WHAT YOU SHOULD DO:
Copy every entry exactly as it stands, though any image it holds should stay out of the copy.

DATA FOR ANALYSIS:
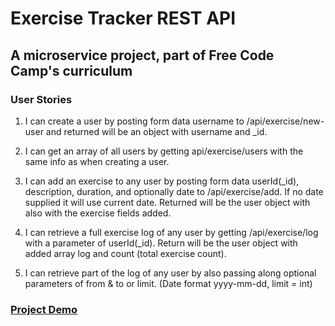 # Exercise Tracker REST API

## A microservice project, part of Free Code Camp's curriculum

### User Stories

1. I can create a user by posting form data username to /api/exercise/new-user and returned will be an object with username and _id.

2. I can get an array of all users by getting api/exercise/users with the same info as when creating a user.

3. I can add an exercise to any user by posting form data userId(_id), description, duration, and optionally date to /api/exercise/add. If no date supplied it will use current date. Returned will be the user object with also with the exercise fields added.

4. I can retrieve a full exercise log of any user by getting /api/exercise/log with a parameter of userId(_id). Return will be the user object with added array log and count (total exercise count).

5. I can retrieve part of the log of any user by also passing along optional parameters of from & to or limit. (Date format yyyy-mm-dd, limit = int)

### [Project Demo](https://hellblazer616-fcc-exercise-tracker.glitch.me/ 'Project Demo')
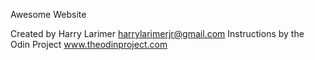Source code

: Awesome Website

Created by Harry Larimer
harrylarimerjr@gmail.com
Instructions by the Odin Project
www.theodinproject.com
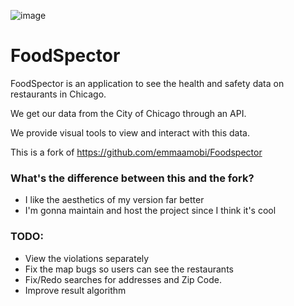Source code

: ![image](https://user-images.githubusercontent.com/29925867/100825251-8a29fb80-344f-11eb-89e5-708ca761eb96.png)
# FoodSpector
FoodSpector is an application to see the health and safety data on restaurants in Chicago.

We get our data from the City of Chicago through an API.

We provide visual tools to view and interact with this data.

This is a fork of https://github.com/emmaamobi/Foodspector

### What's the difference between this and the fork?

* I like the aesthetics of my version far better
* I'm gonna maintain and host the project since I think it's cool


### TODO:
* View the violations separately 
* Fix the map bugs so users can see the restaurants 
* Fix/Redo searches for addresses and Zip Code.  
* Improve result algorithm 

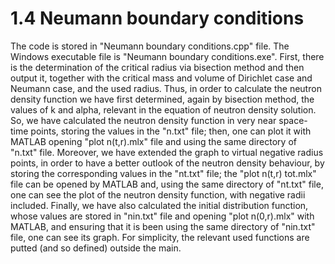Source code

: # 1.4 Neumann boundary conditions
The code is stored in "Neumann boundary conditions.cpp" file.
The Windows executable file is "Neumann boundary conditions.exe".
First, there is the determination of the critical radius via bisection method and then
output it, together with the critical mass and volume of Dirichlet case and Neumann
case, and the used radius.
Thus, in order to calculate the neutron density function we have first determined,
again by bisection method, the values of k and alpha, relevant in the equation of
neutron density solution.
So, we have calculated the neutron density function in very near space-time points,
storing the values in the "n.txt" file; then, one can plot it with 
MATLAB opening "plot n(t,r).mlx" file and using the same directory of "n.txt" file.
Moreover, we have extended the graph to virtual negative radius points, in order to
have a better outlook of the neutron density behaviour, by storing the corresponding 
values in the "nt.txt" file; the "plot n(t,r) tot.mlx" file can be opened by MATLAB
and, using the same directory of "nt.txt" file, one can see the plot of the neutron
density function, with negative radii included.
Finally, we have also calculated the initial distribution function, whose values are
stored in "nin.txt" file and opening "plot n(0,r).mlx" with MATLAB, and ensuring that
it is been using the same directory of "nin.txt" file, one can see its graph.
For simplicity, the relevant used functions are putted (and so defined) outside the
main.

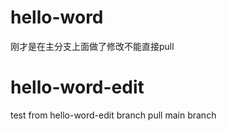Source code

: 
# hello-word




刚才是在主分支上面做了修改不能直接pull

# hello-word-edit


test from hello-word-edit branch pull main branch 
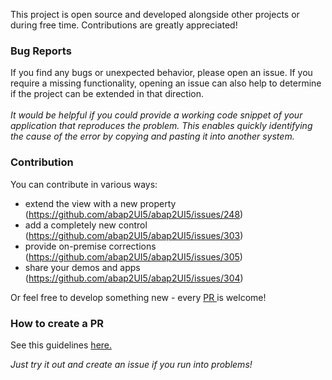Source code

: This project is open source and developed alongside other projects or during free time. Contributions are greatly appreciated!

### Bug Reports
If you find any bugs or unexpected behavior, please open an issue. If you require a missing functionality, opening an issue can also help to determine if the project can be extended in that direction.
<br><br>
_It would be helpful if you could provide a working code snippet of your application that reproduces the problem. This enables quickly identifying the cause of the error by copying and pasting it into another system._

### Contribution
You can contribute in various ways: <br>
* extend the view with a new property (https://github.com/abap2UI5/abap2UI5/issues/248)
*  add a completely new control (https://github.com/abap2UI5/abap2UI5/issues/303)
*  provide on-premise corrections (https://github.com/abap2UI5/abap2UI5/issues/305)
*  share your demos and apps (https://github.com/abap2UI5/abap2UI5/issues/304)

Or feel free to develop something new - every [PR ](https://github.com/abap2UI5/abap2UI5/pulls) is welcome!

### How to create a PR
See this guidelines [here.](https://github.com/abap2UI5/abap2UI5-documentation/blob/main/docs/21_contribution/pr_onprem.md)


_Just try it out and create an issue if you run into problems!_
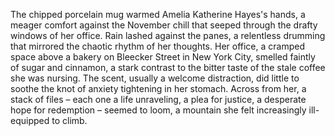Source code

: The chipped porcelain mug warmed Amelia Katherine Hayes's hands, a meager comfort against the November chill that seeped through the drafty windows of her office. Rain lashed against the panes, a relentless drumming that mirrored the chaotic rhythm of her thoughts.  Her office, a cramped space above a bakery on Bleecker Street in New York City, smelled faintly of sugar and cinnamon, a stark contrast to the bitter taste of the stale coffee she was nursing.  The scent, usually a welcome distraction, did little to soothe the knot of anxiety tightening in her stomach.  Across from her, a stack of files – each one a life unraveling, a plea for justice, a desperate hope for redemption – seemed to loom, a mountain she felt increasingly ill-equipped to climb.
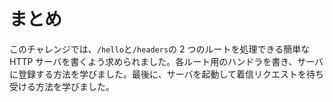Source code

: # まとめ

このチャレンジでは、`/hello`と`/headers`の 2 つのルートを処理できる簡単な HTTP サーバを書くよう求められました。各ルート用のハンドラを書き、サーバに登録する方法を学びました。最後に、サーバを起動して着信リクエストを待ち受ける方法を学びました。
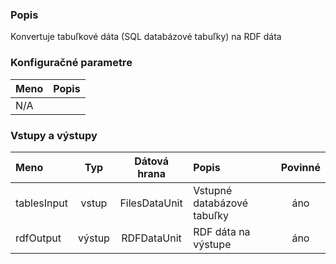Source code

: ### Popis

Konvertuje tabuľkové dáta (SQL databázové tabuľky) na RDF dáta

### Konfiguračné parametre

| Meno | Popis |
|:----|:----|
|N/A| |

### Vstupy a výstupy

|Meno |Typ | Dátová hrana | Popis | Povinné |
|:--------|:------:|:------:|:-------------|:---------------------:|
|tablesInput           |vstup| FilesDataUnit| Vstupné databázové tabuľky |áno|
|rdfOutput |výstup| RDFDataUnit  | RDF dáta na výstupe |áno|
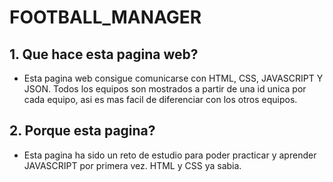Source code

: # FOOTBALL_MANAGER

## 1. Que hace esta pagina web?
- Esta pagina web consigue comunicarse con HTML, CSS, JAVASCRIPT Y JSON. Todos los equipos son mostrados a partir de una id unica por cada equipo, asi es mas facil de diferenciar con los otros equipos.

## 2. Porque esta pagina?
- Esta pagina ha sido un reto de estudio para poder practicar y aprender JAVASCRIPT por primera vez. HTML y CSS ya sabia.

TASK ANSWER:
 # Exercise Tracker REST API

## A microservice project, part of Free Code Camp's curriculum

### User Stories

1. I can create a user by posting form data username to /api/exercise/new-user and returned will be an object with username and _id.

2. I can get an array of all users by getting api/exercise/users with the same info as when creating a user.

3. I can add an exercise to any user by posting form data userId(_id), description, duration, and optionally date to /api/exercise/add. If no date supplied it will use current date. Returned will be the user object with also with the exercise fields added.

4. I can retrieve a full exercise log of any user by getting /api/exercise/log with a parameter of userId(_id). Return will be the user object with added array log and count (total exercise count).

5. I can retrieve part of the log of any user by also passing along optional parameters of from & to or limit. (Date format yyyy-mm-dd, limit = int)

### [Project Demo](https://hellblazer616-fcc-exercise-tracker.glitch.me/ 'Project Demo')
Source code

: Awesome Website

Created by Harry Larimer
harrylarimerjr@gmail.com
Instructions by the Odin Project
www.theodinproject.com
Source code

: ![image](https://user-images.githubusercontent.com/29925867/100825251-8a29fb80-344f-11eb-89e5-708ca761eb96.png)
# FoodSpector
FoodSpector is an application to see the health and safety data on restaurants in Chicago.

We get our data from the City of Chicago through an API.

We provide visual tools to view and interact with this data.

This is a fork of https://github.com/emmaamobi/Foodspector

### What's the difference between this and the fork?

* I like the aesthetics of my version far better
* I'm gonna maintain and host the project since I think it's cool


### TODO:
* View the violations separately 
* Fix the map bugs so users can see the restaurants 
* Fix/Redo searches for addresses and Zip Code.  
* Improve result algorithm 

Source code

: # 1.4 Neumann boundary conditions
The code is stored in "Neumann boundary conditions.cpp" file.
The Windows executable file is "Neumann boundary conditions.exe".
First, there is the determination of the critical radius via bisection method and then
output it, together with the critical mass and volume of Dirichlet case and Neumann
case, and the used radius.
Thus, in order to calculate the neutron density function we have first determined,
again by bisection method, the values of k and alpha, relevant in the equation of
neutron density solution.
So, we have calculated the neutron density function in very near space-time points,
storing the values in the "n.txt" file; then, one can plot it with 
MATLAB opening "plot n(t,r).mlx" file and using the same directory of "n.txt" file.
Moreover, we have extended the graph to virtual negative radius points, in order to
have a better outlook of the neutron density behaviour, by storing the corresponding 
values in the "nt.txt" file; the "plot n(t,r) tot.mlx" file can be opened by MATLAB
and, using the same directory of "nt.txt" file, one can see the plot of the neutron
density function, with negative radii included.
Finally, we have also calculated the initial distribution function, whose values are
stored in "nin.txt" file and opening "plot n(0,r).mlx" with MATLAB, and ensuring that
it is been using the same directory of "nin.txt" file, one can see its graph.
For simplicity, the relevant used functions are putted (and so defined) outside the
main.

Source code

: 
# hello-word




刚才是在主分支上面做了修改不能直接pull

# hello-word-edit


test from hello-word-edit branch pull main branch 
Source code

: This project is open source and developed alongside other projects or during free time. Contributions are greatly appreciated!

### Bug Reports
If you find any bugs or unexpected behavior, please open an issue. If you require a missing functionality, opening an issue can also help to determine if the project can be extended in that direction.
<br><br>
_It would be helpful if you could provide a working code snippet of your application that reproduces the problem. This enables quickly identifying the cause of the error by copying and pasting it into another system._

### Contribution
You can contribute in various ways: <br>
* extend the view with a new property (https://github.com/abap2UI5/abap2UI5/issues/248)
*  add a completely new control (https://github.com/abap2UI5/abap2UI5/issues/303)
*  provide on-premise corrections (https://github.com/abap2UI5/abap2UI5/issues/305)
*  share your demos and apps (https://github.com/abap2UI5/abap2UI5/issues/304)

Or feel free to develop something new - every [PR ](https://github.com/abap2UI5/abap2UI5/pulls) is welcome!

### How to create a PR
See this guidelines [here.](https://github.com/abap2UI5/abap2UI5-documentation/blob/main/docs/21_contribution/pr_onprem.md)


_Just try it out and create an issue if you run into problems!_
Source code

: The chipped porcelain mug warmed Amelia Katherine Hayes's hands, a meager comfort against the November chill that seeped through the drafty windows of her office. Rain lashed against the panes, a relentless drumming that mirrored the chaotic rhythm of her thoughts.  Her office, a cramped space above a bakery on Bleecker Street in New York City, smelled faintly of sugar and cinnamon, a stark contrast to the bitter taste of the stale coffee she was nursing.  The scent, usually a welcome distraction, did little to soothe the knot of anxiety tightening in her stomach.  Across from her, a stack of files – each one a life unraveling, a plea for justice, a desperate hope for redemption – seemed to loom, a mountain she felt increasingly ill-equipped to climb.
Source code

: # まとめ

このチャレンジでは、`/hello`と`/headers`の 2 つのルートを処理できる簡単な HTTP サーバを書くよう求められました。各ルート用のハンドラを書き、サーバに登録する方法を学びました。最後に、サーバを起動して着信リクエストを待ち受ける方法を学びました。
Source code

: ### Popis

Konvertuje tabuľkové dáta (SQL databázové tabuľky) na RDF dáta

### Konfiguračné parametre

| Meno | Popis |
|:----|:----|
|N/A| |

### Vstupy a výstupy

|Meno |Typ | Dátová hrana | Popis | Povinné |
|:--------|:------:|:------:|:-------------|:---------------------:|
|tablesInput           |vstup| FilesDataUnit| Vstupné databázové tabuľky |áno|
|rdfOutput |výstup| RDFDataUnit  | RDF dáta na výstupe |áno|
Source code

: # FOOTBALL_MANAGER

## 1. Que hace esta pagina web?
- Esta pagina web consigue comunicarse con HTML, CSS, JAVASCRIPT Y JSON. Todos los equipos son mostrados a partir de una id unica por cada equipo, asi es mas facil de diferenciar con los otros equipos.

## 2. Porque esta pagina?
- Esta pagina ha sido un reto de estudio para poder practicar y aprender JAVASCRIPT por primera vez. HTML y CSS ya sabia.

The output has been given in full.